▶ **Record excerpts**:
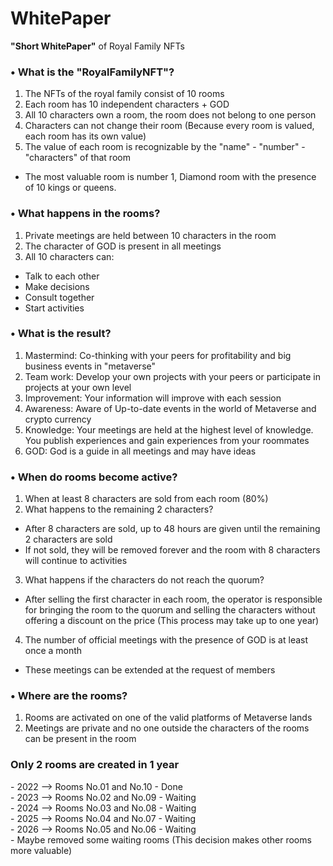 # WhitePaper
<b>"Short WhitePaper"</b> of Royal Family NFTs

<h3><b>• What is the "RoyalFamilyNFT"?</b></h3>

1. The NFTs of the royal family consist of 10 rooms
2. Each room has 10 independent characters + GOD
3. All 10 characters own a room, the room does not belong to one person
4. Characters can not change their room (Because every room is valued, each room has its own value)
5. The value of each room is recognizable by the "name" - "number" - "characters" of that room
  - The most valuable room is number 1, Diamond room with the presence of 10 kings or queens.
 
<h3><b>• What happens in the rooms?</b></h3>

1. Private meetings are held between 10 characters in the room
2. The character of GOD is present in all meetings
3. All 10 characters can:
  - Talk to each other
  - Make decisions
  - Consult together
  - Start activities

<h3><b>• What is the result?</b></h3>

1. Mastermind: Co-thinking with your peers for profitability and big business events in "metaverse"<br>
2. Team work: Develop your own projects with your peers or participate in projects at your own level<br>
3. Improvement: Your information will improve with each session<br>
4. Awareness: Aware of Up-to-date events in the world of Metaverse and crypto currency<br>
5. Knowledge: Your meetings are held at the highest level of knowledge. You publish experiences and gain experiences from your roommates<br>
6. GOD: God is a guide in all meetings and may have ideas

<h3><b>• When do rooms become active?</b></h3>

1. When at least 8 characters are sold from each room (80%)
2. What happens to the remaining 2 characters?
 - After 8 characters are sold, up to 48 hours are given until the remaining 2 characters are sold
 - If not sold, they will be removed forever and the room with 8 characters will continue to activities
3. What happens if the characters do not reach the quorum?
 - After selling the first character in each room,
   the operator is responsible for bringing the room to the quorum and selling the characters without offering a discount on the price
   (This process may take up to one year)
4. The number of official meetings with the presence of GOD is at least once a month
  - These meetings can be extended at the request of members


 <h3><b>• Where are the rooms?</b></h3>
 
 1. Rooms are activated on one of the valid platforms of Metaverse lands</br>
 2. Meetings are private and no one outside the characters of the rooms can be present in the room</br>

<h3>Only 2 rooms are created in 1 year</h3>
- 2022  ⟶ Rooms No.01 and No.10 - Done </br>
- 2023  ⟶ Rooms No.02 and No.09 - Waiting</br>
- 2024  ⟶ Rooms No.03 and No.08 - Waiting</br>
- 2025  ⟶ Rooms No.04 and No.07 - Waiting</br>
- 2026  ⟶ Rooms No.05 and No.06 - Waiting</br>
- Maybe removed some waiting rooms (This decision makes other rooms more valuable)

--

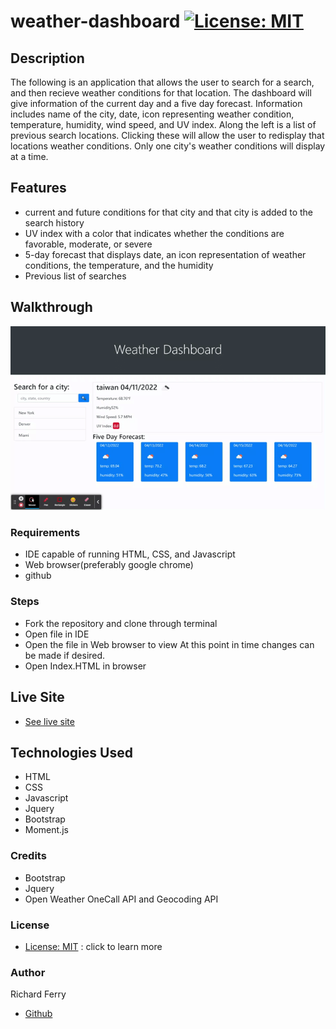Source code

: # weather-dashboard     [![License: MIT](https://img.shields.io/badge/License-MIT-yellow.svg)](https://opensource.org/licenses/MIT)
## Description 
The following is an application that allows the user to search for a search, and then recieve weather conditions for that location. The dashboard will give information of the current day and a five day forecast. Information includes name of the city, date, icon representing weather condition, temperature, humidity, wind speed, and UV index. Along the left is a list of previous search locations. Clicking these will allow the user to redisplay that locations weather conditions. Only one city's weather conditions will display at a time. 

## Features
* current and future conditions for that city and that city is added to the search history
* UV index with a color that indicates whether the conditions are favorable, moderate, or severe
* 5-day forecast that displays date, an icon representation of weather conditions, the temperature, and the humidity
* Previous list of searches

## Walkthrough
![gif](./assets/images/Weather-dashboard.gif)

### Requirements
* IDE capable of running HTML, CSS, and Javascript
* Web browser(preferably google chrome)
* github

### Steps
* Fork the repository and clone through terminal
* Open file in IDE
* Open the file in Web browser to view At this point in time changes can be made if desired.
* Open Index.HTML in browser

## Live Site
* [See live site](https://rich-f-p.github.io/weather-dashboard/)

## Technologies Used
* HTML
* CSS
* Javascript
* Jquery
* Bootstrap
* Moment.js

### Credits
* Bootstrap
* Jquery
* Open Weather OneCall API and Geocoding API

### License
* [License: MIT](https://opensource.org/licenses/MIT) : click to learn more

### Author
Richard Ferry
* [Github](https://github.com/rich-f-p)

▶ **What you have to do**:
Text only, no pictures: please print exactly the lines above from the line with "# WhitePaper" up to and including the line with "- The most valuable", and nothing else.

▶ **Result for this task**:
 # WhitePaper
<b>"Short WhitePaper"</b> of Royal Family NFTs

<h3><b>• What is the "RoyalFamilyNFT"?</b></h3>

1. The NFTs of the royal family consist of 10 rooms
2. Each room has 10 independent characters + GOD
3. All 10 characters own a room, the room does not belong to one person
4. Characters can not change their room (Because every room is valued, each room has its own value)
5. The value of each room is recognizable by the "name" - "number" - "characters" of that room
  - The most valuable room is number 1, Diamond room with the presence of 10 kings or queens.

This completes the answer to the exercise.